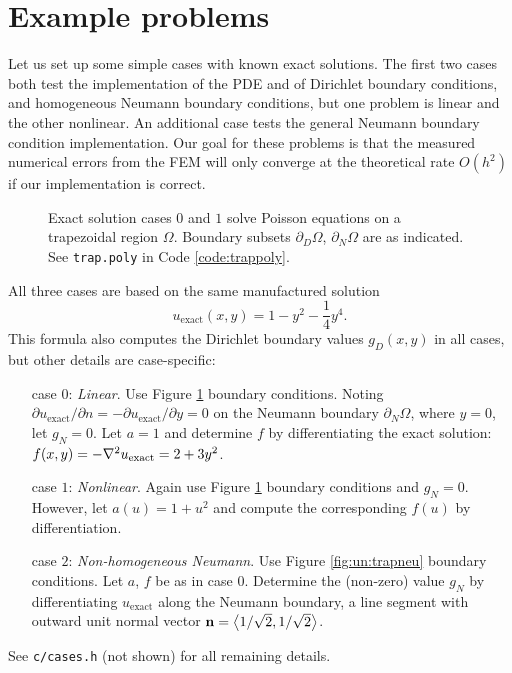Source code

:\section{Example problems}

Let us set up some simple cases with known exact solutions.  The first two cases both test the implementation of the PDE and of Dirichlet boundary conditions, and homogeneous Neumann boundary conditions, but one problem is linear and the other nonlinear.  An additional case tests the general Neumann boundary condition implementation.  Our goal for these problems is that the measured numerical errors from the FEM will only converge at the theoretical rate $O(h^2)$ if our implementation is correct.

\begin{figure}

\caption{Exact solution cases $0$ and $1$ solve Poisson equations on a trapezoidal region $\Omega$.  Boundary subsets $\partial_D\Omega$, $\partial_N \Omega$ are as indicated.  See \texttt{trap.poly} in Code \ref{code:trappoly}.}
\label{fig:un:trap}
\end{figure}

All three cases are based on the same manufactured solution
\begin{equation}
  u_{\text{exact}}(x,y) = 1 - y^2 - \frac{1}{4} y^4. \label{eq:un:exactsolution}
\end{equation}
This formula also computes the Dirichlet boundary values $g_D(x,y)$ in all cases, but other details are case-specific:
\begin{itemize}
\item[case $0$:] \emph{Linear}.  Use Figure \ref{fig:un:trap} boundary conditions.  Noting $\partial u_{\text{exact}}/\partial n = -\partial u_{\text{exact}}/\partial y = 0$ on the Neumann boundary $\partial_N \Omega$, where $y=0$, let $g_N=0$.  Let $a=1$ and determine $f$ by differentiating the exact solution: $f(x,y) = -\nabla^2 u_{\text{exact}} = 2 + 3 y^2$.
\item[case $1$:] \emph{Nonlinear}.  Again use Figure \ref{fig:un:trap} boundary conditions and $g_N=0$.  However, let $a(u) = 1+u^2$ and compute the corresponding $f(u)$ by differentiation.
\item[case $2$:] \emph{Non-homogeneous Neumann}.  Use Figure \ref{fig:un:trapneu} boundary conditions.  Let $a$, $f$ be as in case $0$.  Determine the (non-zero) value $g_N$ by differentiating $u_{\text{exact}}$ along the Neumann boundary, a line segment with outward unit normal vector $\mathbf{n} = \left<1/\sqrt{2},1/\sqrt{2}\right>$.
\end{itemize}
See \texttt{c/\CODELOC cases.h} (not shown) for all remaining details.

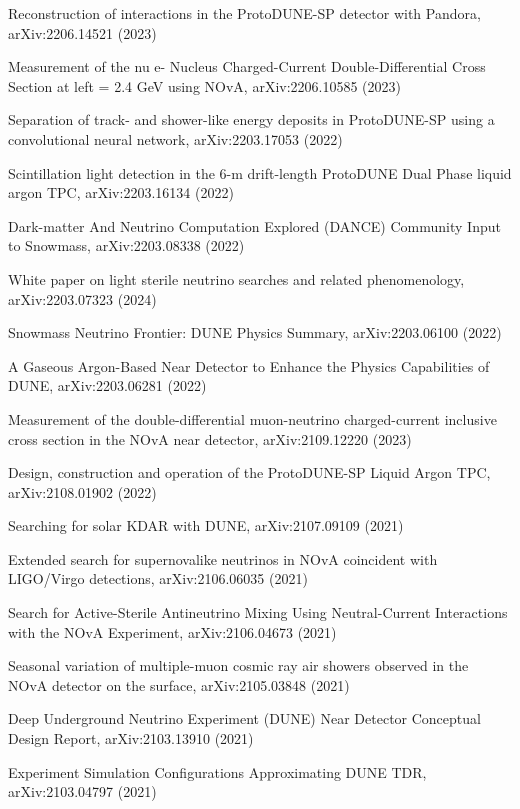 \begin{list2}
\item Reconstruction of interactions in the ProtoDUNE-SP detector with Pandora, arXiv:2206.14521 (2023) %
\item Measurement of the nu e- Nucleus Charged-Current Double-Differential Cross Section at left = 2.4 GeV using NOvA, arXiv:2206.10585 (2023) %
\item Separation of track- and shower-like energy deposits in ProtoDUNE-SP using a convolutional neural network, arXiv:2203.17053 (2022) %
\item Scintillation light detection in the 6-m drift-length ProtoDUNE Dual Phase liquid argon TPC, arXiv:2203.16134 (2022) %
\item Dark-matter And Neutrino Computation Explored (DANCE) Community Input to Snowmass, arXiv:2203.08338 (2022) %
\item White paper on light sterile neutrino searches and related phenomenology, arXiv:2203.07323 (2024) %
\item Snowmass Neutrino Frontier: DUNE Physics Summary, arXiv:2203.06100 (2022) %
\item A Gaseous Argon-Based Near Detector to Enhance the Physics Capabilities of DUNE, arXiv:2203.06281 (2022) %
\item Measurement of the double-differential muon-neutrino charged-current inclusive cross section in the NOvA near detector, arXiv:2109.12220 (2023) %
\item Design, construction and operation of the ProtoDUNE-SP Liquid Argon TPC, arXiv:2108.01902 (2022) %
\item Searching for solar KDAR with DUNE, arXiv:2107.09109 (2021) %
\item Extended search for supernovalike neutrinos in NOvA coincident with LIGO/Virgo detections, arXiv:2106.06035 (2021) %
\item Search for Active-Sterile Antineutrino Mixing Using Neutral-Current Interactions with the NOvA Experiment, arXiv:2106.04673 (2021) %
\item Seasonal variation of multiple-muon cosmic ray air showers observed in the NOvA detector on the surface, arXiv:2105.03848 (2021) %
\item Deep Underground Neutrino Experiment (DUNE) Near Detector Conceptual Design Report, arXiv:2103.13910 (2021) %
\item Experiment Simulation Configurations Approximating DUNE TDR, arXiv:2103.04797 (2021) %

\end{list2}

════

From the records given above, copy all lines containing "problems".

:\section{Example problems}
Let us set up some simple cases with known exact solutions.  The first two cases both test the implementation of the PDE and of Dirichlet boundary conditions, and homogeneous Neumann boundary conditions, but one problem is linear and the other nonlinear.  An additional case tests the general Neumann boundary condition implementation.  Our goal for these problems is that the measured numerical errors from the FEM will only converge at the theoretical rate $O(h^2)$ if our implementation is correct.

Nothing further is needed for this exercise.